-- Opening Marker --

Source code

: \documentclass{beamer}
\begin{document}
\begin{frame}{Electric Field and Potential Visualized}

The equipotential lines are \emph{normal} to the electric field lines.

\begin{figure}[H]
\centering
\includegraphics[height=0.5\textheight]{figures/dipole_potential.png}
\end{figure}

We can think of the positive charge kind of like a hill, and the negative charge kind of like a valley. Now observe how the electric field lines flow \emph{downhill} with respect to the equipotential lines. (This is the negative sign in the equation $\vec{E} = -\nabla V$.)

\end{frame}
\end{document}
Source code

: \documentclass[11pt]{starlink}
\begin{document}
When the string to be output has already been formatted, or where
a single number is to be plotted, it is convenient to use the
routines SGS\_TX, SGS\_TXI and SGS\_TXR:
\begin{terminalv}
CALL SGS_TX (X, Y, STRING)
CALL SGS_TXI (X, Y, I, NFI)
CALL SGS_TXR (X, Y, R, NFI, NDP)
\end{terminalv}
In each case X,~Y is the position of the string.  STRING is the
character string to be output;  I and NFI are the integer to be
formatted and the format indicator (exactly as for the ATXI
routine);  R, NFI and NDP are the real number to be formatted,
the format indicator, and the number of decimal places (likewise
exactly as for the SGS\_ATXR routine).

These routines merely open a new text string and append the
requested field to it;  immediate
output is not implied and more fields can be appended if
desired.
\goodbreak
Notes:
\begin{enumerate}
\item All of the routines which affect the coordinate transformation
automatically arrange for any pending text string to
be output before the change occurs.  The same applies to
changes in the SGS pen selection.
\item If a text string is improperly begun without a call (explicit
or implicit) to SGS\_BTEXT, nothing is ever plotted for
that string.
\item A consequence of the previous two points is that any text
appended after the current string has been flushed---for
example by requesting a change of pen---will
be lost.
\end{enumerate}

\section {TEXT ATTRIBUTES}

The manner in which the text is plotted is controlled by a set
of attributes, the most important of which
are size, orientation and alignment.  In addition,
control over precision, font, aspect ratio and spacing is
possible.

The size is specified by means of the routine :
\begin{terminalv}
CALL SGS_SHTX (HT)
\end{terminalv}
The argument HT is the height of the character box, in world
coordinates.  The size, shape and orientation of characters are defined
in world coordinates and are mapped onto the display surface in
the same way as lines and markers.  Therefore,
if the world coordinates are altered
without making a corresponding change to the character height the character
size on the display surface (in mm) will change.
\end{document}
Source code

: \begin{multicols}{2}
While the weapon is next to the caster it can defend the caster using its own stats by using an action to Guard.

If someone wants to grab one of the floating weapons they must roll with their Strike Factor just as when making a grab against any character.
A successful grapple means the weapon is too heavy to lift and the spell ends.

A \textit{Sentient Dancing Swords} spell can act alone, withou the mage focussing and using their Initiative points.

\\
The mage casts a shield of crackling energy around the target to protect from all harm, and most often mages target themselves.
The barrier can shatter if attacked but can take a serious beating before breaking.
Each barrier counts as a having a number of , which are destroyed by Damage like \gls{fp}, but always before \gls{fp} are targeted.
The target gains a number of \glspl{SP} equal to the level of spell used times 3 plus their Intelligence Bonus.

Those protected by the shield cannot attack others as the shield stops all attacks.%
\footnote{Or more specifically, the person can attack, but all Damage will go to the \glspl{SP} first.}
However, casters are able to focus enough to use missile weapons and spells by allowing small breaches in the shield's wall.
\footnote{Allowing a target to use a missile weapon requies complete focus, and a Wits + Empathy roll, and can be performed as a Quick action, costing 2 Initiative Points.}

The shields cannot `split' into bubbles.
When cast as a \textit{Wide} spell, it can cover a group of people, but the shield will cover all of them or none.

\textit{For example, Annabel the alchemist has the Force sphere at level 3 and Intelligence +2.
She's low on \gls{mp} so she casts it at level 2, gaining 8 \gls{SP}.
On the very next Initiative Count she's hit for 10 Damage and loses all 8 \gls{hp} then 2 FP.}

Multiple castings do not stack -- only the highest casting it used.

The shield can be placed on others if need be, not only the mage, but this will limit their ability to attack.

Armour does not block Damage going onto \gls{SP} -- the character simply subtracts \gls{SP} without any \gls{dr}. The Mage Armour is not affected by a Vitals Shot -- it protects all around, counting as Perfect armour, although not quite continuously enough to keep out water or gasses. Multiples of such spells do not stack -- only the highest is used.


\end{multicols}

-- Closing Marker --

TASK DETAILS: Look through the lines above for "size". Say how many have it, and give no other words.

RESULT: 4